|NVDA CC: Volta "single largest processor...ever made...3D packaging"..................................|
Gotta love an all-fired-up CEO.
I was hoping to speak in a near-term and a longer-term question. On the near term, you talked about the health on demand side for Volta. Curious if you're seeing any sort of restrictions on the supply side, whether it's wafers or access to high-bandwidth memory, et cetera. And then the longer-term question really revolves around CUDA. You've talked about that as being a sustainable competitive advantage for you guys entering the year. And now that we've moved beyond HPC and hyperscale training to more into inference and GPU as a service and you've posted GTC around the world, curious if you could extrapolate on how you're seeing that advantage and how you've seen it evolve over the year and how you're thinking about CUDA as the AI standard?
Yes, thanks a lot, C.J. Well, everything that we build is complicated. Volta is the single largest processor that humanity has ever made, at 21 billion transistors, 3D packaging, the fastest memories on the planet and all of that in a couple of hundred watts which basically says it's the most energy-efficient form of computing that the world has ever known. And one single Volta replaces hundreds of CPUs. And so it's energy-efficient, it saves an enormous amount of money and it gets this job done really, really fast which is just one of the reasons why GPU-accelerated computing is so popular now. With respect to the outlook for our architecture. As you know, we are a one architecture company. And it's so vitally important. And the reason for that is because there are so much software and so much tools created on top of this one architecture.
On the inference side -- on the training side, we have a whole stack of software and optimizing compilers and numeric libraries that are completely optimized for one architecture called CUDA. On the inference side, the optimizing compilers that takes these large, huge computational graphs that come out of all of these frameworks, and these computational graphs are getting larger and larger and their numerical precision differs from one type of network to another -- from one type of application to another.
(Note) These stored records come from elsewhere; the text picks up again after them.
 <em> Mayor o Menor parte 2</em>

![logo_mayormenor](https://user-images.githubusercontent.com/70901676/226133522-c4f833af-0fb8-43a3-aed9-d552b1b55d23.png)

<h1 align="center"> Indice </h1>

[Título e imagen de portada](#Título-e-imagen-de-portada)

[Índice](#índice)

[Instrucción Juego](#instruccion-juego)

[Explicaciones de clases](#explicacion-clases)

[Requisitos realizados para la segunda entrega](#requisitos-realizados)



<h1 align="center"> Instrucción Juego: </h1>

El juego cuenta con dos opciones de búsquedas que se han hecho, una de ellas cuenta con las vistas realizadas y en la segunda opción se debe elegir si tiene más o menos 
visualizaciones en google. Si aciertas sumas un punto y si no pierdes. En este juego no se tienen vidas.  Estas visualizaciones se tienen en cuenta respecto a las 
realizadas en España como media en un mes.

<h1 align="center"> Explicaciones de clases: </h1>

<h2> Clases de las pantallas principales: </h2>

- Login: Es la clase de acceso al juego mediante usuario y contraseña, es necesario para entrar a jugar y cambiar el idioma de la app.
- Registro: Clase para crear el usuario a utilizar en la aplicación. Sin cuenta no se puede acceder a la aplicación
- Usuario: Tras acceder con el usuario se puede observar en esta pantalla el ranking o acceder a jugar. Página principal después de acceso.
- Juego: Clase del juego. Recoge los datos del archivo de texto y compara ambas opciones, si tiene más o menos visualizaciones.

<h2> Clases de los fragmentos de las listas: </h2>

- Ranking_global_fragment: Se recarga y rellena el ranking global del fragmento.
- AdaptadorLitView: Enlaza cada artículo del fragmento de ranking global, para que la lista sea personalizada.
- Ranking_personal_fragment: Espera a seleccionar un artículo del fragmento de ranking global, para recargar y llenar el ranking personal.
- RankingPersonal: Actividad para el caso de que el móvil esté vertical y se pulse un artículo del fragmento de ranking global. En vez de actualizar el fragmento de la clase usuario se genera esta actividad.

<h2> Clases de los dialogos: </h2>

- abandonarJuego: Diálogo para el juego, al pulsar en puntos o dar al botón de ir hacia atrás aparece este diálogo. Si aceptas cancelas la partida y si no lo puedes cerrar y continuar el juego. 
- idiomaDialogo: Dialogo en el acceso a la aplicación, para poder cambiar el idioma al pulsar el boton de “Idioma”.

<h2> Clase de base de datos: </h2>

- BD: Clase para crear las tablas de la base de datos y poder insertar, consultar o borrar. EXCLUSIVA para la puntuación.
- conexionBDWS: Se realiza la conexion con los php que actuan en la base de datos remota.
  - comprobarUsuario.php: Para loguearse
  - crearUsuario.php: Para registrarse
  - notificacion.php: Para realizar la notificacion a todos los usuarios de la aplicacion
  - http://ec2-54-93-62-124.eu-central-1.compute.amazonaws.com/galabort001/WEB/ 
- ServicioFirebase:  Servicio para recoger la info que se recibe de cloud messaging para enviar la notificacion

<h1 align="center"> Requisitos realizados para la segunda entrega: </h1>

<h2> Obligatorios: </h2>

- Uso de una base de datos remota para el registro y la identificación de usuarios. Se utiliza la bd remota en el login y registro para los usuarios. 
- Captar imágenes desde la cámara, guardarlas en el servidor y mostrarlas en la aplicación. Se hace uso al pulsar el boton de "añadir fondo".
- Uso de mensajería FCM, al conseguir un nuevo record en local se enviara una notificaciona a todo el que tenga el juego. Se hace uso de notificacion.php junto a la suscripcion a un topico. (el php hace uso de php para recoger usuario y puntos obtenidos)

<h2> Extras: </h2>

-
Your numerical precision requirements for a self-driving car where lives are at stake to detecting where counting the number of people crossing the street, counting something versus trying to track -- detect and track something very subtle in all the weather conditions, is a very, very different problem.
And so the numeric -- the types of networks are changing all the time, they're getting larger all the time. The numerical precision is different for different applications. And we have different computing -- compute performance levels as well as energy availability levels that these inference compilers are likely to be some of the most complex software in the world. And so the fact that we have one singular architecture to optimize for, whether it's HPC for numeric, molecular dynamics and computational chemistry and biology and astrophysics, all the way to training to inference gives us just enormous leverage. And that's the reason why NVIDIA could be an 11,000 people company.
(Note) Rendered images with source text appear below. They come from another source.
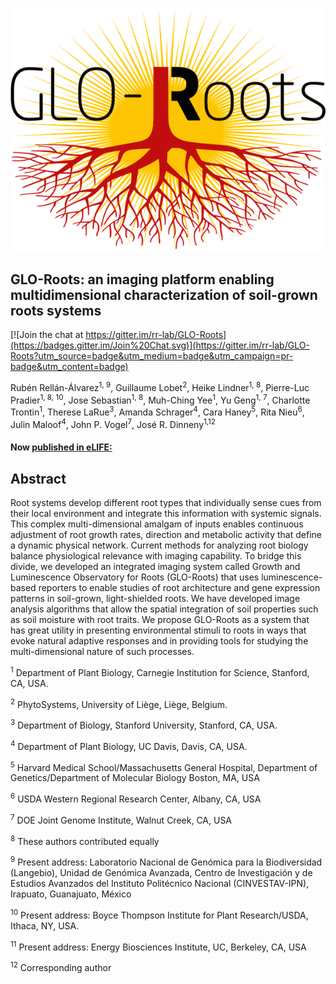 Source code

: 
![Logo](gloria/GLORIA/manual/images/glo_roots_logo.png)



## GLO-Roots: an imaging platform enabling multidimensional characterization of soil-grown roots systems  

[![Join the chat at https://gitter.im/rr-lab/GLO-Roots](https://badges.gitter.im/Join%20Chat.svg)](https://gitter.im/rr-lab/GLO-Roots?utm_source=badge&utm_medium=badge&utm_campaign=pr-badge&utm_content=badge)

Rubén Rellán-Álvarez<sup>1, 9</sup>, Guillaume Lobet<sup>2</sup>, Heike Lindner<sup>1, 8</sup>, Pierre-Luc Pradier<sup>1, 8, 10</sup>, Jose Sebastian<sup>1, 8</sup>, Muh-Ching Yee<sup>1</sup>, Yu Geng<sup>1, 7</sup>, Charlotte Trontin<sup>1</sup>, Therese LaRue<sup>3</sup>, Amanda Schrager<sup>4</sup>, Cara Haney<sup>5</sup>, Rita Nieu<sup>6</sup>, Julin Maloof<sup>4</sup>, John P. Vogel<sup>7</sup>, José R. Dinneny<sup>1,12 </sup>

#### Now [published in eLIFE:](http://dx.doi.org/10.7554/eLife.07597)

## Abstract

Root systems develop different root types that individually sense cues from their local environment and integrate this information with systemic signals. This complex multi-dimensional amalgam of inputs enables continuous adjustment of root growth rates, direction and metabolic activity that define a dynamic physical network. Current methods for analyzing root biology balance physiological relevance with imaging capability. To bridge this divide, we developed an integrated imaging system called Growth and Luminescence Observatory for Roots (GLO-Roots) that uses luminescence-based reporters to enable studies of root architecture and gene expression patterns in soil-grown, light-shielded roots. We have developed image analysis algorithms that allow the spatial integration of soil properties such as soil moisture with root traits. We propose GLO-Roots as a system that has great utility in presenting environmental stimuli to roots in ways that evoke natural adaptive responses and in providing tools for studying the multi-dimensional nature of such processes.

<sup>1</sup> Department of Plant Biology, Carnegie Institution for Science, Stanford, CA, USA.

<sup>2</sup> PhytoSystems, University of Liège, Liège, Belgium.

<sup>3</sup> Department of Biology, Stanford University, Stanford, CA, USA.

<sup>4</sup> Department of Plant Biology, UC Davis, Davis, CA, USA.

<sup>5</sup> Harvard Medical School/Massachusetts General Hospital, Department of Genetics/Department of Molecular Biology Boston, MA, USA

<sup>6</sup> USDA Western Regional Research Center, Albany, CA, USA

<sup>7</sup> DOE Joint Genome Institute, Walnut Creek, CA, USA

<sup>8</sup> These authors contributed equally

<sup>9</sup> Present address: Laboratorio Nacional de Genómica para la Biodiversidad (Langebio), Unidad de Genómica Avanzada, Centro de Investigación y de Estudios Avanzados del Instituto Politécnico Nacional (CINVESTAV-IPN), Irapuato, Guanajuato, México

<sup>10</sup> Present address: Boyce Thompson Institute for Plant Research/USDA, Ithaca, NY, USA.

<sup>11</sup> Present address: Energy Biosciences Institute, UC, Berkeley, CA, USA

<sup>12</sup> Corresponding author

<!---
your comment goes here
and here
-->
And arguably, performing at a level that is 10x that. And the reason for that is because we have one singular architecture that's -- that is accruing benefits over time instead of three, four, five different architectures where your software organization is broken up into all these different, small subcritical mass pieces. And so it's a huge advantage for us. And it's a huge advantage for the industry.
So people who support CUDA know that the next-generation architecture will just get a benefit and go for the ride that technology advancement provides them and affords them, okay? So I think it's an advantage that is growing exponentially, frankly. And I'm excited about it.